*** Recorded information Section Begins ***

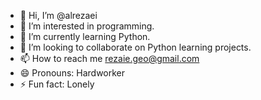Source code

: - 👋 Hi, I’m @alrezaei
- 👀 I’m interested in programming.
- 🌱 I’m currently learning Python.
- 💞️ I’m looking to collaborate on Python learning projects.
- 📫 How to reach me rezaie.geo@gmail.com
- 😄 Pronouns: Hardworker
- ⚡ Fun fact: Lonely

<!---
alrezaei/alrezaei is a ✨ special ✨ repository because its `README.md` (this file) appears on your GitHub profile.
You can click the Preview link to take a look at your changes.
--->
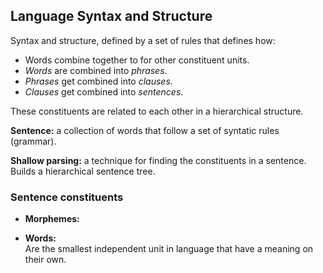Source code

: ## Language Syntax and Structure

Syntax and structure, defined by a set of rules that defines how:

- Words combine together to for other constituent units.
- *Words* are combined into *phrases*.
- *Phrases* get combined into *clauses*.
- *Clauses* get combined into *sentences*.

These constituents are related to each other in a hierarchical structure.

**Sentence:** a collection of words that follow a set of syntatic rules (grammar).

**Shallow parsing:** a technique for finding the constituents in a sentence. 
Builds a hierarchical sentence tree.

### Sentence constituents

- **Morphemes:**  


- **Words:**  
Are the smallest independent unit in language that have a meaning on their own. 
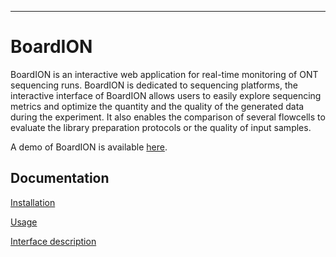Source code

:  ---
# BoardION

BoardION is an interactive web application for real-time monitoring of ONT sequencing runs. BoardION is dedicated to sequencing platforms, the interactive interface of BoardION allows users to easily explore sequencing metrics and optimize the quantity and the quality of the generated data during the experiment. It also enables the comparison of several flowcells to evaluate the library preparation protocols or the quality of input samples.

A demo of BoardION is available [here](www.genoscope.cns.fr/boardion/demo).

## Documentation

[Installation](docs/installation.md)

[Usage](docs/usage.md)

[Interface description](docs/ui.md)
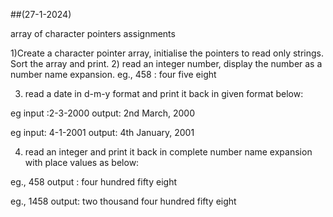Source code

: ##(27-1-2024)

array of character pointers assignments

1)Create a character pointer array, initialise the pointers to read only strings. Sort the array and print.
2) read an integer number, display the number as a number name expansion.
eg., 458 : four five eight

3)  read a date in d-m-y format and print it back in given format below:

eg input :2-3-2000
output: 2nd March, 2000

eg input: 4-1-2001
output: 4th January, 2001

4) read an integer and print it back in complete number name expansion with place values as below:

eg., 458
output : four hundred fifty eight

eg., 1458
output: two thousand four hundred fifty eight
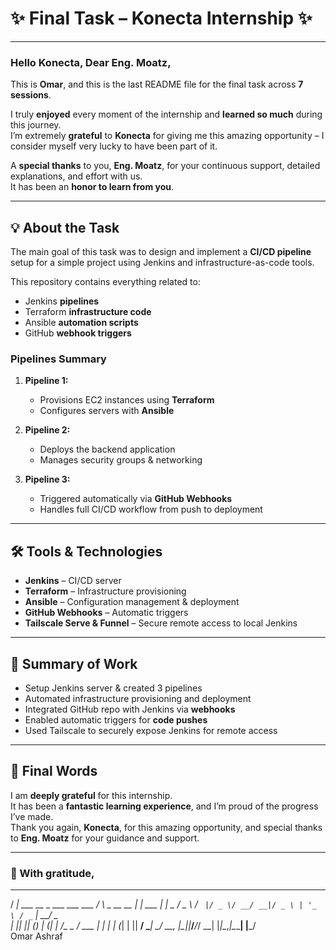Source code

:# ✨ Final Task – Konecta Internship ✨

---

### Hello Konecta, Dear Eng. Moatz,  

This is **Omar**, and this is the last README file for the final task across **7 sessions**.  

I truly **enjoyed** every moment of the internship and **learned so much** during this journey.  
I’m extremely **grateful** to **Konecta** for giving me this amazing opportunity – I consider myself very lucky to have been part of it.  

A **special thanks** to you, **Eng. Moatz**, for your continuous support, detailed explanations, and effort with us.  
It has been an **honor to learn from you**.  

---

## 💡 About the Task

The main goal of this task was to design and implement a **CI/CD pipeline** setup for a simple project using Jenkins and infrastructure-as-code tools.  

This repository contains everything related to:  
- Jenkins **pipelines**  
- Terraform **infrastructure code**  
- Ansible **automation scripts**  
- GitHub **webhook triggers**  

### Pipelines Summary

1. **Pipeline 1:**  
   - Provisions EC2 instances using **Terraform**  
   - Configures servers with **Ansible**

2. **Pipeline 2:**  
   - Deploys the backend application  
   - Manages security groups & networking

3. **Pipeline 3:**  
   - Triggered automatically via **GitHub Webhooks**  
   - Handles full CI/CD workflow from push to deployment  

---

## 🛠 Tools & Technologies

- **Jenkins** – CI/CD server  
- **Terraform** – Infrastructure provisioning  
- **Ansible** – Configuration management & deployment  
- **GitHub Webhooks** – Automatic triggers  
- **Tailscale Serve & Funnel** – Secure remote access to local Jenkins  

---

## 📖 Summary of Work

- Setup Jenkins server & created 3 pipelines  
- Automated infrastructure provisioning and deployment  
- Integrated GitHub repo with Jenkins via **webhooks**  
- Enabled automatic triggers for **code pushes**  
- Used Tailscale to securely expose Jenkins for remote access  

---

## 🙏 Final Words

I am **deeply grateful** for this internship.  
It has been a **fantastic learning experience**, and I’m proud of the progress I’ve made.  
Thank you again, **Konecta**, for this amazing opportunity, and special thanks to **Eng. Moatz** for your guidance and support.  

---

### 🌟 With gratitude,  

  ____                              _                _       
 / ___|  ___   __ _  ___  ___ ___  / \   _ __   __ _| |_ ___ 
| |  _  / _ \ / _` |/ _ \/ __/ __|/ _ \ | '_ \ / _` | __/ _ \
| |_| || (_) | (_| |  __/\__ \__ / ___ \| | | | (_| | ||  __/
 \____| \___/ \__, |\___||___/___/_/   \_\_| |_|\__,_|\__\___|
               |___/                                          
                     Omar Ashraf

*** Recorded information Section Ends ***
*** Recorded information Section Begins ***

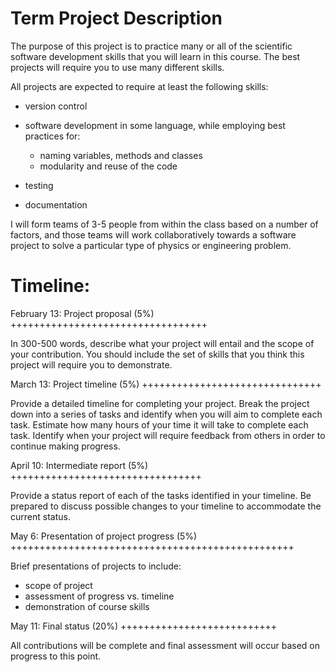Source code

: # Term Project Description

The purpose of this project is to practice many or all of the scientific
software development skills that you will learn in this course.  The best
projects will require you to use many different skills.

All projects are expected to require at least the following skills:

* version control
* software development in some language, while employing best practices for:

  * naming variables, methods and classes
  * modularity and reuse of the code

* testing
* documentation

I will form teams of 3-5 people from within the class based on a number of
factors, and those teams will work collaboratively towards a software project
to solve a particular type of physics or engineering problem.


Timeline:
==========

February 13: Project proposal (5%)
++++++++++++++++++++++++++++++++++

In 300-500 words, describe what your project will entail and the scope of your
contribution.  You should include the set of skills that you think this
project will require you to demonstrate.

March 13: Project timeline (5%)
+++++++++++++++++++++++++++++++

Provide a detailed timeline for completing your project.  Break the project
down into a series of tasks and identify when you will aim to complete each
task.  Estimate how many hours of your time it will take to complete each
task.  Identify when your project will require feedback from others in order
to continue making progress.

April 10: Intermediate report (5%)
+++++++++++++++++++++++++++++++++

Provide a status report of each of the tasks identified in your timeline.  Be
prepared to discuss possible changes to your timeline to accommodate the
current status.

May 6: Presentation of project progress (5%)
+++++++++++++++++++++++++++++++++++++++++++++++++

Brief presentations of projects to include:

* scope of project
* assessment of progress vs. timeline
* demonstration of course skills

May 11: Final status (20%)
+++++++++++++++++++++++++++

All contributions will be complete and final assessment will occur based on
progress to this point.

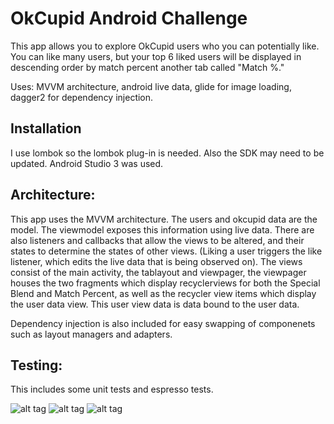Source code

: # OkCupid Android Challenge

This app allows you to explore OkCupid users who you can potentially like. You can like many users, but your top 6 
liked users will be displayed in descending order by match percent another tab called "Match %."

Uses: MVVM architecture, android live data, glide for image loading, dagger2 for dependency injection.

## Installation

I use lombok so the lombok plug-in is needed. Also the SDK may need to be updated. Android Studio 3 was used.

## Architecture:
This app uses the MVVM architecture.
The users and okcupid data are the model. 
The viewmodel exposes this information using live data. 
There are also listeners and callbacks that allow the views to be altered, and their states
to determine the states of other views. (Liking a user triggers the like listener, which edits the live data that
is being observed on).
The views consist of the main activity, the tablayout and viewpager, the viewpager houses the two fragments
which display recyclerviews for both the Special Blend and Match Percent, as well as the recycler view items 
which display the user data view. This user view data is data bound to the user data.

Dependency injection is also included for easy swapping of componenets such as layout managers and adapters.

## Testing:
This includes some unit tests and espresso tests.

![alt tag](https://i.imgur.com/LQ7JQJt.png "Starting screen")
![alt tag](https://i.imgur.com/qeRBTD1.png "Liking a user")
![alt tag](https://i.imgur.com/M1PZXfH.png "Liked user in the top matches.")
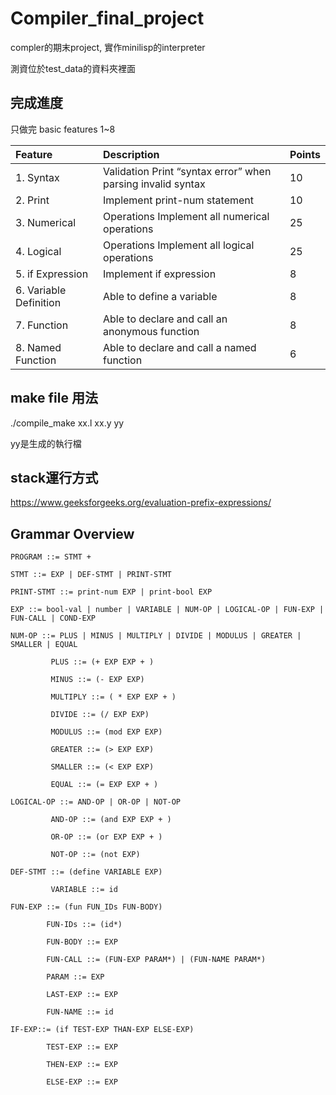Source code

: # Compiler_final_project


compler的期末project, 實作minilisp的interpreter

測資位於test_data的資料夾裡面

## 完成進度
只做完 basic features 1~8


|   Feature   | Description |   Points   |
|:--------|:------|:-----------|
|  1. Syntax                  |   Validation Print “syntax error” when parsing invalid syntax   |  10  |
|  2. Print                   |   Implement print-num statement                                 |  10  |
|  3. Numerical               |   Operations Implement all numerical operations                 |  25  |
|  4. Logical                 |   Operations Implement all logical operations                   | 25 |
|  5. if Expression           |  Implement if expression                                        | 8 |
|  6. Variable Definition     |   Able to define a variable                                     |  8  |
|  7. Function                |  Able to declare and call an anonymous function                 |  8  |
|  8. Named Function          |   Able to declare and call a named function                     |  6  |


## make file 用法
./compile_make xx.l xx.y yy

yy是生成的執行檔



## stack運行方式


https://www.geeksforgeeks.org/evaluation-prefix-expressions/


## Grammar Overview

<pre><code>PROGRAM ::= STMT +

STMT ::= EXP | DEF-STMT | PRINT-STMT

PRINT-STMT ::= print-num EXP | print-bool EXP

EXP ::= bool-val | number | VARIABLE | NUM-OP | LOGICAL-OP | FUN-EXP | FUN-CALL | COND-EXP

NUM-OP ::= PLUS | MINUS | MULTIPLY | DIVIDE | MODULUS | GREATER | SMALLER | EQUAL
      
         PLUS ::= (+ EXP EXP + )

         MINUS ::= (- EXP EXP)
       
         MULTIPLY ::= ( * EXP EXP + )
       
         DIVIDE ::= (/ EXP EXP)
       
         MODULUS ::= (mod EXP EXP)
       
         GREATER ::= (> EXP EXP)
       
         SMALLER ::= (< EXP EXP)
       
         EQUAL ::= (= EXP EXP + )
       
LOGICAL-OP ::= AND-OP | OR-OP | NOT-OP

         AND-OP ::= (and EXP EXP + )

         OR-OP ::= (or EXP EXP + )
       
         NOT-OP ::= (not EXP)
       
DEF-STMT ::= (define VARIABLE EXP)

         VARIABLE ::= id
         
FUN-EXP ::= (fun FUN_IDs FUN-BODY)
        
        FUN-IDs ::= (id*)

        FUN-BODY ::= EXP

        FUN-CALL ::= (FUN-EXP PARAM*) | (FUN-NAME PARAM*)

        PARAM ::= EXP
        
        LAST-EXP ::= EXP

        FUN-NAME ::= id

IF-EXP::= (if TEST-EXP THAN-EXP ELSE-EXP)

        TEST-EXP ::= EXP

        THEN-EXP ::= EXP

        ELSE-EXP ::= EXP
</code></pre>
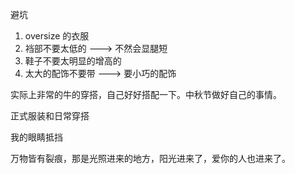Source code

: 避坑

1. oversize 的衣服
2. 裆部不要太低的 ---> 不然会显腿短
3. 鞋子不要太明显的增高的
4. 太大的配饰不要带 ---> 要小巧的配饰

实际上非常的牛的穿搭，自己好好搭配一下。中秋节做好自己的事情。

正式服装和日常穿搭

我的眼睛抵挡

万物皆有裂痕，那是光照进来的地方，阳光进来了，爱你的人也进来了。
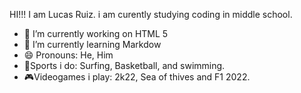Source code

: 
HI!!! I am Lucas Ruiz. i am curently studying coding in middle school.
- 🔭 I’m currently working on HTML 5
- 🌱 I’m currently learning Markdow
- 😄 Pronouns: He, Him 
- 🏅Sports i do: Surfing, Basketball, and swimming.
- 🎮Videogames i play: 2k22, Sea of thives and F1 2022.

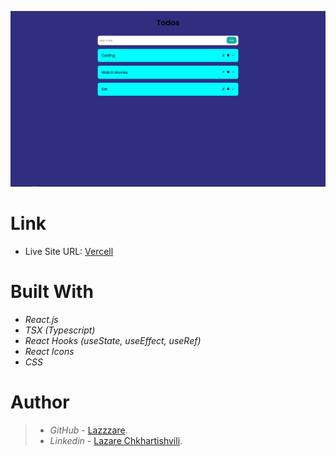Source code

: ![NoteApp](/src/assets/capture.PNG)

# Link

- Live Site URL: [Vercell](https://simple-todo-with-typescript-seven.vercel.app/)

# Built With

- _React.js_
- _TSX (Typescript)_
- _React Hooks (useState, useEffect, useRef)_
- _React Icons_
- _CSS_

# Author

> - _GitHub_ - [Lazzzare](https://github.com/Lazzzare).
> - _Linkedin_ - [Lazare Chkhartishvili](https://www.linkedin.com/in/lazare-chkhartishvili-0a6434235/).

*** Recorded information Section Ends ***

Wherever the word "Function" appears in a line of the records, count that line. Say how many there are, with no other words.

2